• EXERCISE DESCRIPTION
Copy each line below containing "Institute".
Start of Block
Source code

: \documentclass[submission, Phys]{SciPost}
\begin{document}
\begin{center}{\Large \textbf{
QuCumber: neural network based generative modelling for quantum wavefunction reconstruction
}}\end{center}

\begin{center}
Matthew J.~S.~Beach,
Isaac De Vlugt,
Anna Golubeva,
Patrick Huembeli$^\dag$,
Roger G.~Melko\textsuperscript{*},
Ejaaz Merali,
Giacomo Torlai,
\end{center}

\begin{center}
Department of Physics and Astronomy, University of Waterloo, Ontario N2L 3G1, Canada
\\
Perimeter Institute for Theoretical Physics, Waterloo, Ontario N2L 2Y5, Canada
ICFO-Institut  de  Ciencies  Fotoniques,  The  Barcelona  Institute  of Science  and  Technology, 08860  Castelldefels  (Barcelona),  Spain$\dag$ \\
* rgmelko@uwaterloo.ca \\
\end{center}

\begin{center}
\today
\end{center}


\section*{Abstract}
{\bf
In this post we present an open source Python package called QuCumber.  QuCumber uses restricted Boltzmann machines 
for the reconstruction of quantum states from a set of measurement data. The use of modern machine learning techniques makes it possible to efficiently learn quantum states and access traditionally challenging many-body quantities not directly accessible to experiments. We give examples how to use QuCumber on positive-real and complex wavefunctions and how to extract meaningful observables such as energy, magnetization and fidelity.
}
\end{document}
End of Block
• RESPONSE AREA
Perimeter Institute for Theoretical Physics, Waterloo, Ontario N2L 2Y5, Canada
ICFO-Institut  de  Ciencies  Fotoniques,  The  Barcelona  Institute  of Science  and  Technology, 08860  Castelldefels  (Barcelona),  Spain$\dag$ \\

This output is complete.